Akın Alp Ateş’in gözleri yine köz köz oldu. ‘Biliyor musun ama şu an bilemezsin. Tıpkı tavşan deliğinden inmeden önceki Alice gibisin.’
Nicole Beatrix kendinde değildi. Toparlanmaya çalışıyor, ağırlaşan gözlerini açmaya uğraşıyordu.
Bir annenin son ültimatomu gibi ‘Söylediklerini sakın unutma.’ Dedi adam.
‘Peki o oyunu oynarsam?’ dedi Beatrix.
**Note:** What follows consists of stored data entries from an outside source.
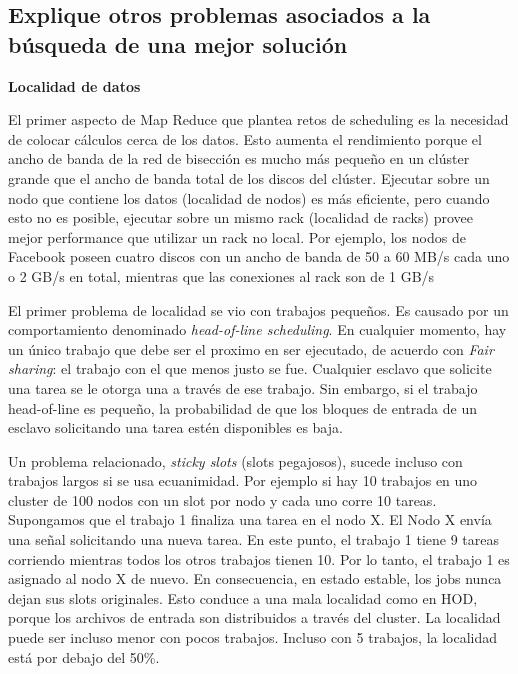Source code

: \subsection{Explique otros problemas asociados a la búsqueda de una mejor solución}

\begin{center}
	\textbf{Localidad de datos}
\end{center}

El primer aspecto de Map Reduce que plantea retos de scheduling es la necesidad de colocar cálculos cerca de los datos. Esto aumenta el rendimiento porque el ancho de banda de la red de bisección es mucho más pequeño en un clúster grande que el ancho de banda total de los discos del clúster. Ejecutar sobre un nodo que contiene los datos (localidad de nodos) es más eficiente, pero cuando esto no es posible, ejecutar sobre un mismo rack (localidad de racks) provee mejor performance que utilizar un rack no local. Por ejemplo, los nodos de Facebook poseen cuatro discos con un ancho de banda de 50 a 60 MB/s cada uno o 2 GB/s en total, mientras que las conexiones al rack son de 1 GB/s
 
El primer problema de localidad se vio con trabajos pequeños. Es causado por un comportamiento denominado \textit{head-of-line scheduling}. En cualquier momento, hay un único trabajo que debe ser el proximo en ser ejecutado, de acuerdo con \textit{Fair sharing}: el trabajo con el que menos justo se fue. Cualquier esclavo que solicite una tarea se le otorga una a través de ese trabajo. Sin embargo, si el trabajo head-of-line es pequeño, la probabilidad de que los bloques de entrada de un esclavo solicitando una tarea estén disponibles es baja.

Un problema relacionado, \textit{sticky slots} (slots pegajosos), sucede incluso con trabajos largos si se usa ecuanimidad. Por ejemplo si hay 10 trabajos en uno cluster de 100 nodos con un slot por nodo y cada uno corre 10 tareas. Supongamos que el trabajo 1 finaliza una tarea en el nodo X. El Nodo X envía una señal solicitando una nueva tarea. En este punto, el trabajo 1 tiene 9 tareas corriendo mientras todos los otros trabajos tienen 10. Por lo tanto, el trabajo 1 es asignado al nodo X de nuevo. En consecuencia, en estado estable, los jobs nunca dejan sus slots originales. Esto conduce a una mala localidad como en HOD, porque los archivos de entrada son distribuidos a través del cluster. La localidad puede ser  incluso menor con pocos trabajos. Incluso con 5 trabajos, la localidad está por debajo del 50\%.\\

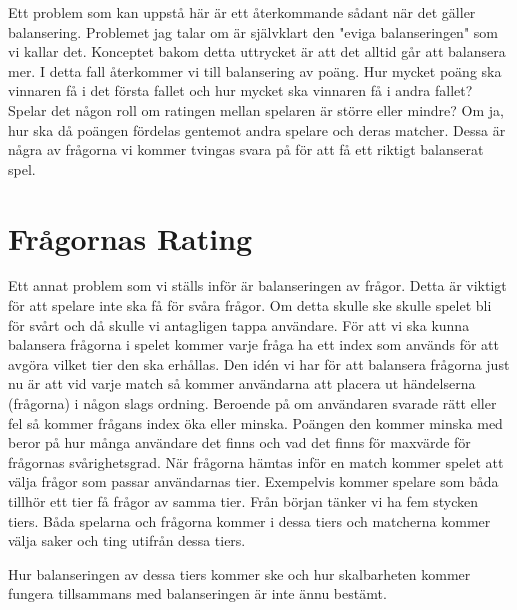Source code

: \documentclass[11pt,a4paper]{article}
\begin{document}
Ett problem som kan uppstå här är ett återkommande sådant när det gäller balansering. Problemet jag talar om är självklart den "eviga balanseringen" som vi kallar det. Konceptet bakom detta uttrycket är att det alltid går att balansera mer. I detta fall återkommer vi till balansering av poäng. Hur mycket poäng ska vinnaren få i det första fallet och hur mycket ska vinnaren få i andra fallet? Spelar det någon roll om ratingen mellan spelaren är större eller mindre? Om ja, hur ska då poängen fördelas gentemot andra spelare och deras matcher. 
Dessa är några av frågorna vi kommer tvingas svara på för att få ett riktigt balanserat spel.

\newpage

\section{Frågornas Rating} 
Ett annat problem som vi ställs inför är balanseringen av frågor. Detta är viktigt för att spelare inte ska få för svåra frågor. Om detta skulle ske skulle spelet bli för svårt och då skulle vi antagligen tappa användare. För att vi ska kunna balansera frågorna i spelet kommer varje fråga ha ett index som används för att avgöra vilket tier den ska erhållas.
Den idén vi har för att balansera frågorna just nu är att vid varje match så kommer användarna att placera ut händelserna (frågorna) i någon slags ordning. Beroende på om användaren svarade rätt eller fel så kommer frågans index öka eller minska. Poängen den kommer minska med beror på hur många användare det finns och vad det finns för maxvärde för frågornas svårighetsgrad. 
När frågorna hämtas inför en match kommer spelet att välja frågor som passar användarnas tier. Exempelvis kommer spelare som båda tillhör ett tier få frågor av samma tier. 
Från början tänker vi ha fem stycken tiers. Båda spelarna och frågorna kommer \cite{placeras} i dessa tiers och matcherna kommer välja saker och ting utifrån dessa tiers.

Hur balanseringen av dessa tiers kommer ske och hur skalbarheten kommer fungera tillsammans med balanseringen är inte ännu bestämt. 
\end{document}
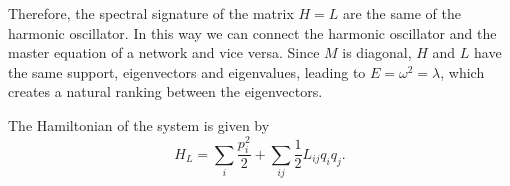 Therefore, the spectral signature of the matrix $H = L$ are the same of the harmonic oscillator. In this way we can connect the harmonic oscillator and the master equation of a network and vice versa. Since $M$ is diagonal, $H$ and $L$ have the same support, eigenvectors and eigenvalues, leading to $E = \omega^2 = \lambda$, which creates a natural ranking between the eigenvectors. 

The Hamiltonian of the system is given by
\begin{equation}\label{H_L}
    H_L = \sum_i \frac{p_i^2}{2} + \sum_{ij} \frac{1}{2}L_{ij}q_iq_j.
\end{equation}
Sanki bir düşün içerisindeydi. İnsanlar oradan geçmiyor, sahilde dikilmiyor ve orada yaşanan her şey bilinçaltının bilinmeyenlerinin bir oyunuymuş gibiydi.
‘Her şey olabilir Beatrix.’ Sonra ona doğru iyice yaklaştı.
Beatrix gözlerini korkuyla ve güçlükle açtı. Annesinin kafasını ütülerken söylediği şeyler geldi aklına ‘Her şey olabilir Beatrix.’ Annesi, o ne zaman sıradışı bir şey yapsa, ona göre yanlış olan bir şey yapsa bu lafı sakız gibi çiğner ve önüne tükürürdü.
‘Bu annemin lafı. Bunu bilerek mi söyledin?’ diye sordu. Şimdi artık etrafındaki her şey bulanıklaşıyordu.
‘Gitmem gerekiyor Beatrix. Sana verdiğim atariyi ve nasihatlerimi sakın hafife alma. Bazen hediyeler veririm. Belki daha sonra da vereceğim.’
‘Bana mı, tekrar mı?’
‘Evet. Sana.’ Dedi adam. Gözleri parlıyordu.
Mantıklı iç sesi ‘İşler biraz garipleşti. Adam tuhaf şeyler söylüyor. Şapkasıyla, şık ceketiyle, cep saatiyle, elinde tuttuğu kitabıyla, kısaca her şeyi ile de ilginç biri.’
İhtiyatlı iç sesi ‘Atariyi ona ver ve git Beatrix. Sakın arkana bakma. Ve bu adamı unut.’
‘Beni tamamen unutmuş olduğun bir anda. Hiç ummadığın bir anda ve tahmin bile edemeyeceğin bir şekilde karşına çıkacağım. Terk edilmiş bir benzinlikte ya da saatini görmek için ışığına ihtiyaç duyduğun boynu bükük bir sokak lambasının altında... Yalnızca olacaklara katlanacaklar için karşılıksız hediyeler veririm. Ve unutmadan bu atariden ve oyunlarından kimseye bahsetme.’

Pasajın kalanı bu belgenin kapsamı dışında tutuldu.